Prezydent Turcji powiedział, że nie poprze członkostwa Szwecji w NATO. Zapowiedź Recepa Tayyipa Erdogana ma związek z sobotnimi protestami w Sztokholmie, podczas których spalono Koran. Departament Stanu USA w odpowiedzi na słowa tureckiego przywódcy podkreślił, że Ankara, Sztokholm i Helsinki muszą ostatecznie osiągnąć konsensus.
Po weekendowym proteście pod ambasadą Turcji w Szkokholmie, podczas którego spalono Koran, Szwecja nie powinna się spodziewać poparcia Turcji dla jej członkostwa w NATO – powiedział w poniedziałek prezydent Turcji Recep Tayyip Erdogan.
Sobotnie protesty w Sztokholmie przeciwko Turcji i wstąpieniu Szwecji do NATO zaostrzyły napięcia z Turcją, której poparcie Szwecja musi uzyskać, aby wejść do Sojuszu – przekazała agencja Reutera.
- Ci, którzy pozwalają na takie bluźnierstwa przed naszą ambasadą, nie mogą już oczekiwać naszego poparcia dla ich członkostwa w NATO – powiedział prezydent Turcji Recep Tayyip Erdogan. – Jeśli tak bardzo kochacie członków organizacji terrorystycznych i wrogów islamu i chronicie ich, to radzimy szukać ich poparcia dla bezpieczeństwa waszych krajów – dodał podczas posiedzenia swojego gabinetu.
Szwedzcy politycy krytykują antytureckie protesty
Premier Szwecji Ulf Kristersson podkreślił na Twitterze, że "wolność wypowiedzi jest fundamentalną częścią demokracji". "Ale to, co jest legalne, niekoniecznie jest właściwe.

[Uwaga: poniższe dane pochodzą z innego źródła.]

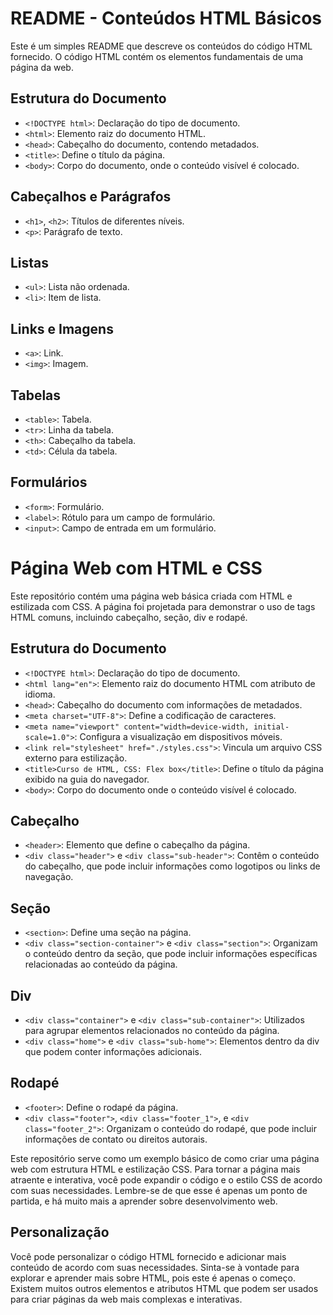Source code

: # README - Conteúdos HTML Básicos

Este é um simples README que descreve os conteúdos do código HTML fornecido. O código HTML contém os elementos fundamentais de uma página da web.

## Estrutura do Documento

- `<!DOCTYPE html>`: Declaração do tipo de documento.
- `<html>`: Elemento raiz do documento HTML.
- `<head>`: Cabeçalho do documento, contendo metadados.
- `<title>`: Define o título da página.
- `<body>`: Corpo do documento, onde o conteúdo visível é colocado.

## Cabeçalhos e Parágrafos

- `<h1>`, `<h2>`: Títulos de diferentes níveis.
- `<p>`: Parágrafo de texto.

## Listas

- `<ul>`: Lista não ordenada.
- `<li>`: Item de lista.

## Links e Imagens

- `<a>`: Link.
- `<img>`: Imagem.

## Tabelas

- `<table>`: Tabela.
- `<tr>`: Linha da tabela.
- `<th>`: Cabeçalho da tabela.
- `<td>`: Célula da tabela.

## Formulários

- `<form>`: Formulário.
- `<label>`: Rótulo para um campo de formulário.
- `<input>`: Campo de entrada em um formulário.


# Página Web com HTML e CSS

Este repositório contém uma página web básica criada com HTML e estilizada com CSS. A página foi projetada para demonstrar o uso de tags HTML comuns, incluindo cabeçalho, seção, div e rodapé.

## Estrutura do Documento

- `<!DOCTYPE html>`: Declaração do tipo de documento.
- `<html lang="en">`: Elemento raiz do documento HTML com atributo de idioma.
- `<head>`: Cabeçalho do documento com informações de metadados.
- `<meta charset="UTF-8">`: Define a codificação de caracteres.
- `<meta name="viewport" content="width=device-width, initial-scale=1.0">`: Configura a visualização em dispositivos móveis.
- `<link rel="stylesheet" href="./styles.css">`: Vincula um arquivo CSS externo para estilização.
- `<title>Curso de HTML, CSS: Flex box</title>`: Define o título da página exibido na guia do navegador.
- `<body>`: Corpo do documento onde o conteúdo visível é colocado.

## Cabeçalho

- `<header>`: Elemento que define o cabeçalho da página.
- `<div class="header">` e `<div class="sub-header">`: Contêm o conteúdo do cabeçalho, que pode incluir informações como logotipos ou links de navegação.

## Seção

- `<section>`: Define uma seção na página.
- `<div class="section-container">` e `<div class="section">`: Organizam o conteúdo dentro da seção, que pode incluir informações específicas relacionadas ao conteúdo da página.

## Div

- `<div class="container">` e `<div class="sub-container">`: Utilizados para agrupar elementos relacionados no conteúdo da página.
- `<div class="home">` e `<div class="sub-home">`: Elementos dentro da div que podem conter informações adicionais.

## Rodapé

- `<footer>`: Define o rodapé da página.
- `<div class="footer">`, `<div class="footer_1">`, e `<div class="footer_2">`: Organizam o conteúdo do rodapé, que pode incluir informações de contato ou direitos autorais.

Este repositório serve como um exemplo básico de como criar uma página web com estrutura HTML e estilização CSS. Para tornar a página mais atraente e interativa, você pode expandir o código e o estilo CSS de acordo com suas necessidades. Lembre-se de que esse é apenas um ponto de partida, e há muito mais a aprender sobre desenvolvimento web.


## Personalização

Você pode personalizar o código HTML fornecido e adicionar mais conteúdo de acordo com suas necessidades. Sinta-se à vontade para explorar e aprender mais sobre HTML, pois este é apenas o começo. Existem muitos outros elementos e atributos HTML que podem ser usados para criar páginas da web mais complexas e interativas.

Palenie ksiąg, które dla wielu są święte, jest aktem głębokiego braku szacunku" - napisał, odnosząc się do aktu spalenia Koranu.
Szwedzki minister spraw zagranicznych Tobias Billstrom odmówił natychmiastowego odniesienia się do słów Erdogana – w pisemnym oświadczeniu przekazał, że chce dokładnie zrozumieć, co zostało powiedziane. - Szwecja będzie szanować porozumienie, które istnieje między Szwecją, Finlandią i Turcją w sprawie naszego członkostwa – dodał.
Według ministra sprawiedliwości Szwecji Gunnara Stroemmera "kwestia wejścia do NATO nie powinna stać w kontrze do wolności słowa, nawet jeśli tak chce to widzieć Turcja". - Czy szwedzkie władze mogły zatrzymać spalenie Koranu? To nie jest kwestia rządu, to policja dokonuje lokalnie oceny i następnie wydaje zezwolenie - zaznaczył w rozmowie z telewizją publiczną SVT Stroemmer.
Incydent skomentował również szef fińskiego MSZ Pekka Haavisto, który w wypowiedzi dla szwedzkojęzycznej fińskiej stacji telewizyjnej Yle podkreślił, że "prowokacje łatwo wpływają na atmosferę". - Ważne jest, aby skoncentrować się na procesie akcesji do NATO - zauważył.
"Szwecja i Finlandia muszą porozumieć się z Turcją"
- Mocno popieramy ich kandydatury, Finlandia i Szwecja są gotowe, by dołączyć do Sojuszu. Są gotowe ze względu na swoje wojskowe zdolności, ale są też gotowe, bo są to wysoce rozwinięte demokracje - powiedział rzecznik Departamentu Stanu USA Ned Price podczas konferencji prasowej.
Odpowiedział w ten sposób na pytanie o komentarz do słów prezydenta Turcji Recepa Tayyipa Erdogana, który powiedział, że w związku ze spaleniem Koranu przed ambasadą Turcji w Sztokholmie Szwecja nie może już liczyć na poparcie swojej kandydatury ze strony Ankary.
- Jeśli chodzi o to, co widzieliśmy w ostatnich dniach, popieramy prawo do pokojowych zgromadzeń jako element każdej demokracji. Ale, jak powiedział szwedzki premier, palenie ksiąg, które są święte dla wielu wyznawców jest głęboko nieodpowiedzialnym, lekceważącym działaniem. To, co jest legalne, nie zawsze bywa właściwe - powiedział rzecznik Departamentu Stanu.
Zaznaczył jednocześnie, że mimo silnego wsparcia ze strony USA decyzja o wstąpieniu państw nordyckich do NATO jest "ostatecznie decyzją i konsensusem, który Szwecja i Finlandia będą musiały osiągnąć z Turcją".